Real-time occupancy information is essential for intelligent and green building to reduce carbon footprint of commercial and residential buildings. Accurate motion detection, and in particular, the ability to distinguish motions between human and pets can help provide low-cost home security solutions. Autonomous fall detection in a non-intrusive and continuous manner is key to providing long-term care for the well-being of some of the most vulnerable populations.

This project takes a data-driven learning approach for passive RF sensing, i.e., extracting situational awareness information of the ambient environment through judicious processing of existing radio frequency (RF) signals. Passive RF sensing has a unique set of challenges due to inherent RF impairments, environment fluctuation, and transceiver location changes, leading to divergent approaches in the literature.

This project brings domain knowledge and strong expertise in wireless communication and RF propagation to passive RF sensing applications. Such domain knowledge is critical for understanding the challenges and helps inform the formulation of associated learning problems including supervised dimensionality reduction, learning with data imbalance, and learning with sampling bias.
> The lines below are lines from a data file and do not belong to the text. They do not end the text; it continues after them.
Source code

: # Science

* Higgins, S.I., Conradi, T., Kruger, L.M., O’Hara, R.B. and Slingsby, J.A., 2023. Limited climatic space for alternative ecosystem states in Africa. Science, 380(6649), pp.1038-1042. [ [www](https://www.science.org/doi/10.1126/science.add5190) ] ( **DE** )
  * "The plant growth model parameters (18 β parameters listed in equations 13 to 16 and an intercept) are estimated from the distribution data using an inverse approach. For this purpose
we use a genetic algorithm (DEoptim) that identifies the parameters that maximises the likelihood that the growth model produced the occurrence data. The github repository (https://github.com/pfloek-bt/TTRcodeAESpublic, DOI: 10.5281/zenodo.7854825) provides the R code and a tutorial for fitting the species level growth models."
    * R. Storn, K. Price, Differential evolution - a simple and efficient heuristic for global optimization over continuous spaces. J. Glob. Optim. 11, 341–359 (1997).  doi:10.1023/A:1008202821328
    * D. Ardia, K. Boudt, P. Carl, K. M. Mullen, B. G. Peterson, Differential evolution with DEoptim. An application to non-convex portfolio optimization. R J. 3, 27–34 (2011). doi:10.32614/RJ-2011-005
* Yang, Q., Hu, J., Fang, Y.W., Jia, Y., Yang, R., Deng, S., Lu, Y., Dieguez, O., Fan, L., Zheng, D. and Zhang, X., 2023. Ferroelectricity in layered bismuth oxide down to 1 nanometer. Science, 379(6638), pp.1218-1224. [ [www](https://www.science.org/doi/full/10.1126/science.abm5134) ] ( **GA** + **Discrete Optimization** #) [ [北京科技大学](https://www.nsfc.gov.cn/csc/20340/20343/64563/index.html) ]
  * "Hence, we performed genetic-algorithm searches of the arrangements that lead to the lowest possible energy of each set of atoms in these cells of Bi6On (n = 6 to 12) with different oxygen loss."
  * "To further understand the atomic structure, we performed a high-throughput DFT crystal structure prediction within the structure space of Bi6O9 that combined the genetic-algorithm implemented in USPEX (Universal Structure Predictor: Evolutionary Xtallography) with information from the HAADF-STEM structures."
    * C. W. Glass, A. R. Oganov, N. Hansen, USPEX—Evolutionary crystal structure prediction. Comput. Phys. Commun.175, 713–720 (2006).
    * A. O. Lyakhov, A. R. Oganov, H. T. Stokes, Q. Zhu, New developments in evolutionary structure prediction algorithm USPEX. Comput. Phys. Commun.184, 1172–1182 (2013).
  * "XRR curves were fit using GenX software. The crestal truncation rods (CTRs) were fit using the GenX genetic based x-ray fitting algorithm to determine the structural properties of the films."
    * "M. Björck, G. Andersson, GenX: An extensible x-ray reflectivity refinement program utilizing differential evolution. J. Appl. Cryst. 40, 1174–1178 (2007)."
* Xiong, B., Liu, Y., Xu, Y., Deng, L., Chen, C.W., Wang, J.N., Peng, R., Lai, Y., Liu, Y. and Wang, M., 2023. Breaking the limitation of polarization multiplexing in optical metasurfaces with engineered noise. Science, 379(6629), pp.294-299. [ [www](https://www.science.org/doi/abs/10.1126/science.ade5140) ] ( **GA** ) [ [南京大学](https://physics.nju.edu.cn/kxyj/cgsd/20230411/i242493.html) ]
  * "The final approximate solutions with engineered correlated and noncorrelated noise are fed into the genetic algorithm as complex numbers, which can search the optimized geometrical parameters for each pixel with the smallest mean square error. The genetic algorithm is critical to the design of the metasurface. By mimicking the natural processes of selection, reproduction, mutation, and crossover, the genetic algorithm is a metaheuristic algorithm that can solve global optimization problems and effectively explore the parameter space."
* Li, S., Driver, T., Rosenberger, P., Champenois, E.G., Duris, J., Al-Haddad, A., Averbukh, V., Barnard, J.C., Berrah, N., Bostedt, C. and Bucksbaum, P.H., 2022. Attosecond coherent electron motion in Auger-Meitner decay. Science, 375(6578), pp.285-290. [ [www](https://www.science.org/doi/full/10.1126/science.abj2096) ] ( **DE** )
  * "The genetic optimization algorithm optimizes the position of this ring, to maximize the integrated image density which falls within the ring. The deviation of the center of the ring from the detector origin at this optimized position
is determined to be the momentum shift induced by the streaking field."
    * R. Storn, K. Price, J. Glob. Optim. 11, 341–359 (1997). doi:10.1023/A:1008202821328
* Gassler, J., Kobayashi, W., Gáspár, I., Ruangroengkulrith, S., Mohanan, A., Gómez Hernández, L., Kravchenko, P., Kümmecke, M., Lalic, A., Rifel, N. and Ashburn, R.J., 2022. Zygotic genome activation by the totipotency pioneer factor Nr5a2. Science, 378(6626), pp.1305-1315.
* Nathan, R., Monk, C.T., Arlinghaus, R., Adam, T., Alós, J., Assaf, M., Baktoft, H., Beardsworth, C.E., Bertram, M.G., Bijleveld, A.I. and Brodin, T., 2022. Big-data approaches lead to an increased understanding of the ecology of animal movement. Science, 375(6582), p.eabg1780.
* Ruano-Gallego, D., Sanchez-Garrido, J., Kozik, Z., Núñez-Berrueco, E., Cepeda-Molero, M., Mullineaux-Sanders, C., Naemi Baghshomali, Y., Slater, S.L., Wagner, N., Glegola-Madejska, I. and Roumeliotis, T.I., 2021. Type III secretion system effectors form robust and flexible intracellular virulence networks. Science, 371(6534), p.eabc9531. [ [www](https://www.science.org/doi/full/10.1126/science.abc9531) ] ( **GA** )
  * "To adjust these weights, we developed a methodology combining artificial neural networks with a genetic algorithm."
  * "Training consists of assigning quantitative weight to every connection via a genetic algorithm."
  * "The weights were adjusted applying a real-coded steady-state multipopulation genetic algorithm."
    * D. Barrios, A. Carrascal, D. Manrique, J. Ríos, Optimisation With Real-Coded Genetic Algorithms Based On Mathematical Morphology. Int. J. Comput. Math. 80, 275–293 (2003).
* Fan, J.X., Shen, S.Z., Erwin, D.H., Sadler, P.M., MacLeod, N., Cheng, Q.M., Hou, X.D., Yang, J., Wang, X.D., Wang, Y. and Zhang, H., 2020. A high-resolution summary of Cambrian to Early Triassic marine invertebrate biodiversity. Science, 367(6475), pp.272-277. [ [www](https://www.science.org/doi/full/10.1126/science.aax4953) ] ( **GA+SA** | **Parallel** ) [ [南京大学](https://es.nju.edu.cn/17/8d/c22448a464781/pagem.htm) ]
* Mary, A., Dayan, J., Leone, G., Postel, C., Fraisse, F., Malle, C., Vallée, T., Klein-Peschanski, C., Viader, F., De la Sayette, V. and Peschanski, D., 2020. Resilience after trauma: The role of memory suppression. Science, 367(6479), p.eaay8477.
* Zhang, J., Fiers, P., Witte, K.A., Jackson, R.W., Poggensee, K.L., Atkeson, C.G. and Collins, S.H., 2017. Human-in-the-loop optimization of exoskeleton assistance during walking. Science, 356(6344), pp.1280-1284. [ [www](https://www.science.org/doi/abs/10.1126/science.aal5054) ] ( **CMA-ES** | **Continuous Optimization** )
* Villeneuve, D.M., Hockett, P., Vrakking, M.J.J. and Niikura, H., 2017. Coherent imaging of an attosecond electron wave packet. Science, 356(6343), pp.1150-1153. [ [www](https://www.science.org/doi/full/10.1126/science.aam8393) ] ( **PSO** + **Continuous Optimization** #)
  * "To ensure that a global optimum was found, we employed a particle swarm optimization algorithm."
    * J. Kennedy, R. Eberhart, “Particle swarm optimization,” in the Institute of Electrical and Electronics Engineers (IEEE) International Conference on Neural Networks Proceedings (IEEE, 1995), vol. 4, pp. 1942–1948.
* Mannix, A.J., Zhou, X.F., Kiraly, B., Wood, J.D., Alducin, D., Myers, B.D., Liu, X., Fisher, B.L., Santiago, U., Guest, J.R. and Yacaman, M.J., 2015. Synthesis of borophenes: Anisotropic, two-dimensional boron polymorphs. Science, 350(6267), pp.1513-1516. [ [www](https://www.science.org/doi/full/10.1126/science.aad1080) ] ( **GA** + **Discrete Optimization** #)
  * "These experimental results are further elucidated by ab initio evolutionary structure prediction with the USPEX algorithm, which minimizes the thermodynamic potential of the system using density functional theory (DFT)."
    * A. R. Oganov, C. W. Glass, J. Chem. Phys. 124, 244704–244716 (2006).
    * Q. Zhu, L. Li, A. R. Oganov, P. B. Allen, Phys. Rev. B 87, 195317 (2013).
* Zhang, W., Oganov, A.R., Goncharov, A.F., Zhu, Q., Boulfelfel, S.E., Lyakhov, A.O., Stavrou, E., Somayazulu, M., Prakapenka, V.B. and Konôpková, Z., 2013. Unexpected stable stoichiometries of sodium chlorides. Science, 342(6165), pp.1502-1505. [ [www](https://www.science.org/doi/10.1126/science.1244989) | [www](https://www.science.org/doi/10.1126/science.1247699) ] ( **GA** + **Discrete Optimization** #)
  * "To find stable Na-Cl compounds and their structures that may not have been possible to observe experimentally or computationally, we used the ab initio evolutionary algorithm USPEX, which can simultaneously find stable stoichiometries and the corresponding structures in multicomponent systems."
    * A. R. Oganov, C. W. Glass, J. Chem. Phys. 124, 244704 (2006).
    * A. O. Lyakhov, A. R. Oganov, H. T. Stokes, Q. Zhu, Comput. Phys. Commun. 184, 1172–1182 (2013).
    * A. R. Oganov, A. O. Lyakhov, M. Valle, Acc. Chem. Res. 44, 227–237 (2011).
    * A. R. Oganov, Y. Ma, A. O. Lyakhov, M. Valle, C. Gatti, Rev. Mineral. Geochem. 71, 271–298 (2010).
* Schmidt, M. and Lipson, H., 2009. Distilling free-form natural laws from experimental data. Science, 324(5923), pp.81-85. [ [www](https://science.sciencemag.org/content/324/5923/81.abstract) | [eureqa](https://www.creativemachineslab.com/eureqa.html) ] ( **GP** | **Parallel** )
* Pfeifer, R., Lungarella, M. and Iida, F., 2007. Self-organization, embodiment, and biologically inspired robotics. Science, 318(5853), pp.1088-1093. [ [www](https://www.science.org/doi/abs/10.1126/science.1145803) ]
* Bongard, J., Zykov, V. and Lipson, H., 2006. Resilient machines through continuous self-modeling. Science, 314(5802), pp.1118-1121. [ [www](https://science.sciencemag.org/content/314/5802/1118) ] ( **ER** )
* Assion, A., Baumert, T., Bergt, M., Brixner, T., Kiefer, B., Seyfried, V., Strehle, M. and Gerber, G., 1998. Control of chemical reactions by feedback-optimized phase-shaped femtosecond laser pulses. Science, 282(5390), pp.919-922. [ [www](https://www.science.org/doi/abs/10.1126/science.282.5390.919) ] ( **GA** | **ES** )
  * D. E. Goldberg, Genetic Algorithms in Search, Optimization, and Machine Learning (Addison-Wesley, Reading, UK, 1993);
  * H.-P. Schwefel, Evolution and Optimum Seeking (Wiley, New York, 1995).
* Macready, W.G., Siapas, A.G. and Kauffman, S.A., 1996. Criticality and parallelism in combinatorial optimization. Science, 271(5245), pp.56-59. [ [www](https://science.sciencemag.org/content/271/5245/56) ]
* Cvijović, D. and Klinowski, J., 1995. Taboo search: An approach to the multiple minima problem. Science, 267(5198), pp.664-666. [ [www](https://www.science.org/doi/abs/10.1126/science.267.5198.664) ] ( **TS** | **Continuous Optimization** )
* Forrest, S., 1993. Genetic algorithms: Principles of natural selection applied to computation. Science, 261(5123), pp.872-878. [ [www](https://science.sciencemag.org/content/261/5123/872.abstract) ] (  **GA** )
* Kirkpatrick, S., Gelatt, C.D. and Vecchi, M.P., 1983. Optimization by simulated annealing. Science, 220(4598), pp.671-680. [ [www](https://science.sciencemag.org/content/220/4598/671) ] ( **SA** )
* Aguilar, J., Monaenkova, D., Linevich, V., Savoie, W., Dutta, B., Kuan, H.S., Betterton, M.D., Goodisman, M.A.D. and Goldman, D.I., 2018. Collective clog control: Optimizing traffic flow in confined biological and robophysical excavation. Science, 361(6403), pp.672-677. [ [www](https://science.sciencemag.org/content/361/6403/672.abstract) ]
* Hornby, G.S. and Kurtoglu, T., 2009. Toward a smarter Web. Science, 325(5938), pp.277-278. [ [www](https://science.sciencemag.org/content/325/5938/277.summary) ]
Striving for a data-driven approach, the project will build up our knowledge of the cause-and-effect relationship between environment and RF signal reception and provide theoretically sound and practically meaningful solutions to a number of passive RF sensing problems.

This award reflects NSF's statutory mission and has been deemed worthy of support through evaluation using the Foundation's intellectual merit and broader impacts review criteria.